Trump LNG export policy sparks clash between big energy users and gas industry
Large energy consumers should come into conflict with the natural gas industry over President Trump’s plan to increase LNG exports as part of its “energy dominance” plan in favor of growth.
Trump and key cabinet officials have made increasing LNG exports a central issue on the agenda of the United States energy administration during the “Energy Week” before the July 4 vacation. Trump said he wanted the nation in an age where power mastery is autonomous and capable of exporting.
However, large energy users warn against the administration that they deliver more natural gas abroad is problematic for the growth of companies and jobs nationwide, and ultimately could hurt the economic President agenda.
“Excess LNG Export approvals by the United States Department of Energy in countries where the United States did not have free trade agreement, does not comply with US policy Prime Minister and” fair trade “President Trump and constitute A major long-term threat in industries competitiveness and employment exposed to intense energy trade, “said Paul Cicio, president of America’s Industrial Energy Consumers, on Wednesday a letter to Energy and Commerce Secretaries Rick Perry And Wilbur Ross, respectively.
The Cicio group represents large industrial energy users such as the chemical and steel industries, in which natural gas is a key product. Its members want to ensure that the supply of natural gas remains stable and the price is low.

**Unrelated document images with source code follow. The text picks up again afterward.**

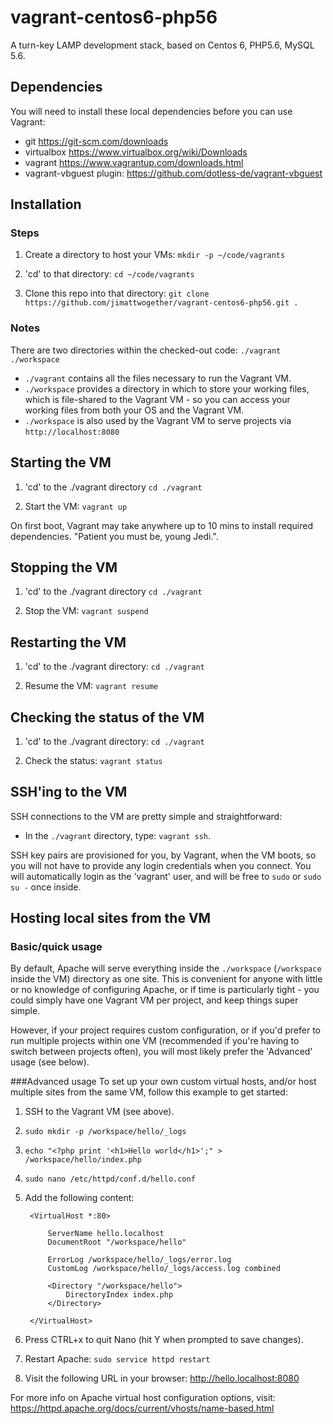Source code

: # vagrant-centos6-php56
A turn-key LAMP development stack, based on Centos 6, PHP5.6, MySQL 5.6.

## Dependencies
You will need to install these local dependencies before you can use Vagrant:
- git https://git-scm.com/downloads
- virtualbox https://www.virtualbox.org/wiki/Downloads
- vagrant https://www.vagrantup.com/downloads.html
- vagrant-vbguest plugin: https://github.com/dotless-de/vagrant-vbguest

## Installation
### Steps
1. Create a directory to host your VMs:
	`mkdir -p ~/code/vagrants`

2. 'cd' to that directory:
	`cd ~/code/vagrants`

3. Clone this repo into that directory:
	`git clone https://github.com/jimattwogether/vagrant-centos6-php56.git .`

### Notes
There are two directories within the checked-out code:
  `./vagrant`
  `./workspace`
  
- `./vagrant` contains all the files necessary to run the Vagrant VM.
- `./workspace` provides a directory in which to store your working files, which is file-shared to the Vagrant VM - so you can access your working files from both your OS and the Vagrant VM.
- `./workspace` is also used by the Vagrant VM to serve projects via `http://localhost:8080`

## Starting the VM
1. 'cd' to the ./vagrant directory
	`cd ./vagrant`

2. Start the VM:
  `vagrant up`

On first boot, Vagrant may take anywhere up to 10 mins to install required dependencies.  "Patient you must be, young Jedi.".

## Stopping the VM
1. 'cd' to the ./vagrant directory
	`cd ./vagrant`

2. Stop the VM:
	`vagrant suspend`

## Restarting the VM
1. 'cd' to the ./vagrant directory:
	`cd ./vagrant`

2. Resume the VM:
	`vagrant resume`

## Checking the status of the VM
1. 'cd' to the ./vagrant directory:
	`cd ./vagrant`

2. Check the status:
	`vagrant status`

## SSH'ing to the VM
SSH connections to the VM are pretty simple and straightforward:

- In the `./vagrant` directory, type: `vagrant ssh`.

SSH key pairs are provisioned for you, by Vagrant, when the VM boots, so you will not have to provide any login credentials when you connect.  You will automatically login as the 'vagrant' user, and will be free to `sudo` or `sudo su -` once inside.

## Hosting local sites from the VM
### Basic/quick usage
By default, Apache will serve everything inside the `./workspace` (`/workspace` inside the VM) directory as one site.  This is convenient for anyone with little or no knowledge of configuring Apache, or if time is particularly tight - you could simply have one Vagrant VM per project, and keep things super simple.

However, if your project requires custom configuration, or if you'd prefer to run multiple projects within one VM (recommended if you're having to switch between projects often), you will most likely prefer the 'Advanced' usage (see below).

###Advanced usage
To set up your own custom virtual hosts, and/or host multiple sites from the same VM, follow this example to get started:

1. SSH to the Vagrant VM (see above).
2. `sudo mkdir -p /workspace/hello/_logs`
3. `echo "<?php print '<h1>Hello world</h1>';" > /workspace/hello/index.php`
4. `sudo nano /etc/httpd/conf.d/hello.conf`
5. Add the following content:

		<VirtualHost *:80>
			
			ServerName hello.localhost
			DocumentRoot "/workspace/hello"
        
			ErrorLog /workspace/hello/_logs/error.log
			CustomLog /workspace/hello/_logs/access.log combined

			<Directory "/workspace/hello">
				DirectoryIndex index.php
			</Directory>

		</VirtualHost>

6. Press CTRL+x to quit Nano (hit Y when prompted to save changes).
7. Restart Apache: `sudo service httpd restart`
8. Visit the following URL in your browser: http://hello.localhost:8080

For more info on Apache virtual host configuration options, visit: https://httpd.apache.org/docs/current/vhosts/name-based.html
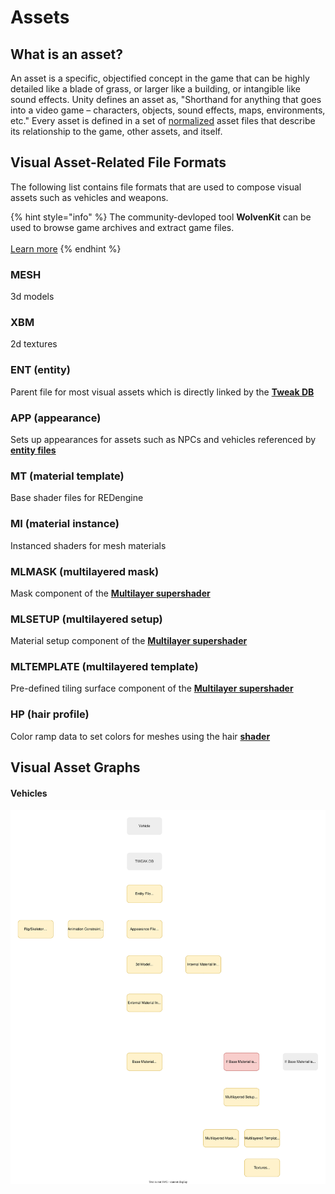 # Assets

## What is an asset?

An asset is a specific, objectified concept in the game that can be highly detailed like a blade of grass, or larger like a building, or intangible like sound effects. Unity defines an asset as, "Shorthand for anything that goes into a video game – characters, objects, sound effects, maps, environments, etc." Every asset is defined in a set of [normalized](https://en.wikipedia.org/wiki/Database\_normalization) asset files that describe its relationship to the game, other assets, and itself.

## Visual Asset-Related File Formats

The following list contains file formats that are used to compose visual assets such as vehicles and weapons.

{% hint style="info" %}
The community-devloped tool **WolvenKit** can be used to browse game archives and extract game files.\
\
[Learn more](http://localhost:5000/o/-MP5ijqI11FeeX7c8-N8/s/-MP\_ozZVx2gRZUPXkd4r/)
{% endhint %}

### MESH

3d models

### XBM

2d textures

### ENT (entity)

Parent file for most visual assets which is directly linked by the [**Tweak DB**](tweaks.md#what-is-the-tweak-db)

### APP (appearance)

Sets up appearances for assets such as NPCs and vehicles referenced by [**entity files**](assets.md#ent-entity)

### MT (material template)

Base shader files for REDengine

### MI (material instance)

Instanced shaders for mesh materials

### MLMASK (multilayered mask)

Mask component of the [**Multilayer supershader**](../modding-know-how/materials/multilayered.md)

### MLSETUP (multilayered setup)

Material setup component of the [**Multilayer supershader**](../modding-know-how/materials/multilayered.md)

### MLTEMPLATE (multilayered template)

Pre-defined tiling surface component of the [**Multilayer supershader**](../modding-know-how/materials/multilayered.md)

### HP (hair profile)

Color ramp data to set colors for meshes using the hair [**shader**](shaders/)

## Visual Asset Graphs

#### Vehicles

![](<../.gitbook/assets/CP2077 Vehicle Example.svg>)

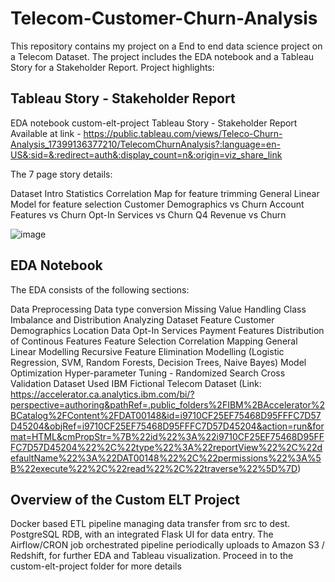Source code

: # Telecom-Customer-Churn-Analysis
This repository contains my project on a End to end data science project on a Telecom Dataset. The project includes the EDA notebook and a Tableau Story for a Stakeholder Report. Project highlights:

## Tableau Story - Stakeholder Report
EDA notebook
custom-elt-project
Tableau Story - Stakeholder Report
Available at link - 
https://public.tableau.com/views/Teleco-Churn-Analysis_17399136377210/TelecomChurnAnalysis?:language=en-US&:sid=&:redirect=auth&:display_count=n&:origin=viz_share_link

The 7 page story details:

Dataset Intro Statistics
Correlation Map for feature trimming
General Linear Model for feature selection
Customer Demographics vs Churn
Account Features vs Churn
Opt-In Services vs Churn
Q4 Revenue vs Churn

![image](https://github.com/user-attachments/assets/3cdcda42-44e6-4201-8e19-e18f26a8630e)


## EDA Notebook
The EDA consists of the following sections:

Data Preprocessing
Data type conversion
Missing Value Handling
Class Imbalance and Distribution
Analyzing Dataset Feature
Customer Demographics
Location Data
Opt-In Services
Payment Features
Distribution of Continous Features
Feature Selection
Correlation Mapping
General Linear Modelling
Recursive Feature Elimination
Modelling (Logistic Regression, SVM, Random Forests, Decision Trees, Naive Bayes)
Model Optimization
Hyper-parameter Tuning - Randomized Search Cross Validation
Dataset Used
IBM Fictional Telecom Dataset (Link: https://accelerator.ca.analytics.ibm.com/bi/?perspective=authoring&pathRef=.public_folders%2FIBM%2BAccelerator%2BCatalog%2FContent%2FDAT00148&id=i9710CF25EF75468D95FFFC7D57D45204&objRef=i9710CF25EF75468D95FFFC7D57D45204&action=run&format=HTML&cmPropStr=%7B%22id%22%3A%22i9710CF25EF75468D95FFFC7D57D45204%22%2C%22type%22%3A%22reportView%22%2C%22defaultName%22%3A%22DAT00148%22%2C%22permissions%22%3A%5B%22execute%22%2C%22read%22%2C%22traverse%22%5D%7D)

## Overview of the Custom ELT Project
Docker based ETL pipeline managing data transfer from src to dest. PostgreSQL RDB, with an integrated Flask UI for data entry. The Airflow/CRON job orchestrated pipeline periodically uploads to Amazon S3 / Redshift, for further EDA and Tableau visualization. Proceed in to the custom-elt-project folder for more details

The letter was sent ahead of Thursday’s Energy Trump address to end Energy Week, in which he underscored that the United States has become self-sufficient in natural gas production. The rise of natural gas schists made the US A major producer of gaseous fossil fuels, and federal government projects that the United States would become a net exporter by the end of the decade.
But Cicio injects doubts about supplies that continue indefinitely. The 100-year supply of natural gas is a “myth,” if the rate of natural gas to be exported is reached, argued in the letter, citing recent projections of Energy Information that support that 12 billion cubic feet Per day natural gas exports up to 2050.
One of the major export terminals in Louisiana operates for this day, but another six facilities must be open for the next three years. All LNG terminals must be authorized by the Department of Energy before exports can begin.
Projection “shows that 56 percent of all natural gas resources are consumed within this period,” Cicio wrote. “For companies that build facilities to last 50 years or more, it is very worrying.”
However, for LNG and natural gas industry drillers, these claims are no longer relevant, said Charlie Riedl, executive director of the Liquefied Natural Gas Center. Citi’s arguments are even more disconcerting given that exports are based on a surplus of natural gas that will not reduce supplies to manufacturers, Riedl said.
“What we are talking about exporting is still a surplus of gas, which is the projected plan ahead,” said M. Riedl. “The administration seems to understand that, and I think it works very well with US policy first.”
Riedl said the Trump administration “understands we have enough supply,” while sufficient infrastructure is available “to supply gas to manufacturing states like Michigan, Ohio, Indiana and the Midwest where there is so much manufacturing.”
In addition, natural gas prices fell to about $ 3 per unit and the price is “expect to stay flat,” he said. Most midwest manufacturers are close enough to the shale gas regions in Ohio and Pennsylvania, “buying cheap gas at these facilities will not change with the export of gas to other countries.”
Riedl also stressed that the administration has consulted with some of the largest users of natural gas, such as chemical giant Dow, who told Commerce Secretary Wilbur Ross in May that he had no problem with increasing LNG exports. There are ten years or six years, Dow has been one of the main criticisms of LNG exports, he said.